3.7 A Collaboration Agreement was thereafter entered into between New Delhi Municipal Committee and IHCL. A copy of this agreement is at Annexure-II (See pages 125 – 145). After executing the Collaboration Agreement, a License deed was also drawn between the New Delhi Municipal Committee and IHCL [Annexure-III See pages 146 - 160]. IHCL was responsible for construction of the building on the plot of land allotted to the New Delhi Municipal Committee and cost to the extent of Rs. 475 lac was to be provided by the Committee. Through a Supplementary Deed, the cost of the land and building was fixed at Rs. 626 lac.
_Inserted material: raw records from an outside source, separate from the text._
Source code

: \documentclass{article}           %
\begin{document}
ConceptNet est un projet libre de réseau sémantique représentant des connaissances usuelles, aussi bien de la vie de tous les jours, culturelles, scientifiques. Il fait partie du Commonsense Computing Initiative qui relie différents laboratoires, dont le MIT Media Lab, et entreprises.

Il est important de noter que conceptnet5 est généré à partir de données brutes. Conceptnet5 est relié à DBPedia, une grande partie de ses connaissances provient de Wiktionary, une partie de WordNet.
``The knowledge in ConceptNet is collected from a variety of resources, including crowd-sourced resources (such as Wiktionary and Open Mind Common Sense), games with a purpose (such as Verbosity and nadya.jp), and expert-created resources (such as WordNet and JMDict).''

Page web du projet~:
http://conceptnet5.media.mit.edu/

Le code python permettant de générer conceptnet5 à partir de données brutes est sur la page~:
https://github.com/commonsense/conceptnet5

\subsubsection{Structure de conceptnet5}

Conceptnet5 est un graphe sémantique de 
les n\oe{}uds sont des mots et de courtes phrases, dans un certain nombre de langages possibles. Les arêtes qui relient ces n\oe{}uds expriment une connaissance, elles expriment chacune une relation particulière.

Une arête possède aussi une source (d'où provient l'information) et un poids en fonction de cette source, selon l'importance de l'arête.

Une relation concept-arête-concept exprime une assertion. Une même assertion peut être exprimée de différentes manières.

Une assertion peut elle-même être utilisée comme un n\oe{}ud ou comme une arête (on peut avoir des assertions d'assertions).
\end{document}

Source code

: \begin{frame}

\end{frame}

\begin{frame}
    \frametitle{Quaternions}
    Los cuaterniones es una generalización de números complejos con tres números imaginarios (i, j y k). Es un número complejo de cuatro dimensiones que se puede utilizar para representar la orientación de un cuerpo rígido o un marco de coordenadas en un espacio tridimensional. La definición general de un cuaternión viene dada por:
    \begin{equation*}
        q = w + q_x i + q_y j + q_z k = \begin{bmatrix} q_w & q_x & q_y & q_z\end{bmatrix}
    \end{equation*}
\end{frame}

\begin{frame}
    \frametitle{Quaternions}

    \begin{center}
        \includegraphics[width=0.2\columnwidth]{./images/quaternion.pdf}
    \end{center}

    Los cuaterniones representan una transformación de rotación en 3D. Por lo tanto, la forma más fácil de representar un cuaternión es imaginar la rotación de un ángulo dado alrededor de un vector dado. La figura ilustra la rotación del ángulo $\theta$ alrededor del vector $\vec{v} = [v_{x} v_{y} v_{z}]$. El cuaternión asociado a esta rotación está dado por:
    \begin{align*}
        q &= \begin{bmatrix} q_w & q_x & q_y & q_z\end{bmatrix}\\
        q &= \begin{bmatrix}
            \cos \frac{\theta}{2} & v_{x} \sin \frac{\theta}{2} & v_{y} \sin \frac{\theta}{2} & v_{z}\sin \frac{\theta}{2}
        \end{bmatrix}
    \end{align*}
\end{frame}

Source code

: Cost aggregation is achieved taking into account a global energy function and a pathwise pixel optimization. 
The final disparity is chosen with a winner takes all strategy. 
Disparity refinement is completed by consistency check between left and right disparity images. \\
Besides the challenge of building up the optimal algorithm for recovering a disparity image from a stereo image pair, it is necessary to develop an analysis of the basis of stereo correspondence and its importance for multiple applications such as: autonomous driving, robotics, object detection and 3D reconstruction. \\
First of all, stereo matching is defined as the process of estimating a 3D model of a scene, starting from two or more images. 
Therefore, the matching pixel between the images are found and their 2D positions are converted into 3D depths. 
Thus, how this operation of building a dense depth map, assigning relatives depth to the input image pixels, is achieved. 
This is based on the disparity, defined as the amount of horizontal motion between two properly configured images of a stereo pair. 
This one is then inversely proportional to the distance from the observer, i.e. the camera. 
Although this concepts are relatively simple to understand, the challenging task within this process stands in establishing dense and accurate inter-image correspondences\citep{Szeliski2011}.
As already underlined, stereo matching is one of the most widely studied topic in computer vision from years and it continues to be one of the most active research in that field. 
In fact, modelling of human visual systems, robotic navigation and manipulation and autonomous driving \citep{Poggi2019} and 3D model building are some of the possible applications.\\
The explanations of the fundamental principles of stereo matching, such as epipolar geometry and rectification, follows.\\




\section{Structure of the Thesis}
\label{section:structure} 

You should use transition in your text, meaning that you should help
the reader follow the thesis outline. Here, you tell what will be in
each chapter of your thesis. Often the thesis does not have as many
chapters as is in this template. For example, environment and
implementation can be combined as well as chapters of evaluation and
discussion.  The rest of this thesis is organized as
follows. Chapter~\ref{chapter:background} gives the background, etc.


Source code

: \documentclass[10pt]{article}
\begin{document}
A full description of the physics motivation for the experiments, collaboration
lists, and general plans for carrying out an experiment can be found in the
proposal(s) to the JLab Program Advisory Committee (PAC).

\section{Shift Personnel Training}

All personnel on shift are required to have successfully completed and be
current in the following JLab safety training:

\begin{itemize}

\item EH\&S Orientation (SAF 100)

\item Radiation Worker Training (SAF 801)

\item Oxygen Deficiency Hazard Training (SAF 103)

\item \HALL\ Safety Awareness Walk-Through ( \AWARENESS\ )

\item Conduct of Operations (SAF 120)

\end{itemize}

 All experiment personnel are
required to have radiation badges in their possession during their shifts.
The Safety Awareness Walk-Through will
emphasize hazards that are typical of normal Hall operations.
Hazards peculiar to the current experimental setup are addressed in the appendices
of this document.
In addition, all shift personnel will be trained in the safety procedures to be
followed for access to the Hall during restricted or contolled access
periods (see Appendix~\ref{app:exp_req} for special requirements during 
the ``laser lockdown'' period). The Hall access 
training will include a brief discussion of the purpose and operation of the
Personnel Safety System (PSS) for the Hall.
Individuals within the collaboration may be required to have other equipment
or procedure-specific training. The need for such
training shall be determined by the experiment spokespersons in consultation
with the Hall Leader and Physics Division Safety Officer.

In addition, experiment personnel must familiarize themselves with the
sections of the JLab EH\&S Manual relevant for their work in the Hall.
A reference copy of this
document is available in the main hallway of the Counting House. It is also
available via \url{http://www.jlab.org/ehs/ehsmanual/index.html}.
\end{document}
Any expenses in addition to the above were to be met by IHCL.

3.8 Relevant clauses from this License Deed are as under :- Quote

“Clause-I - License

1. The Licensor has, subject to the provisions of sub-clause1 of Clause-II hereinafter, granted License to the Licensee to enter into and occupy the said hotel from a date to be mutually agreed upon for the purpose of running a hotel of acceptable standards together with all the related facilities and business appurtenant the ratio, for the furtherance and development of tourism in India.

2. In terms of the Collaboration Agreement entered into between NDMC and the Indian Hotels Company Limited on 18th December, 1976 at New Delhi [hereinafter called the Collaboration Agreement], the Licensor hereby agrees and allows the Licensee to commence hotel operations partially by the end of March, 1978 notwithstanding the fact that the hotel building is not completed in all respects in terms of the Collaboration Agreement provided a minimum of 40 guest rooms and one restaurant are ready for use and occupation.

Clause II – Term

1.  The license hereby granted shall be in force a period of thirty three years commencing from the date of occupation of the hotel by the first paying guest subject to the condition that the Licensee shall be bound by and observe and perform all the terms and conditions contained in this license throughout the period of this license.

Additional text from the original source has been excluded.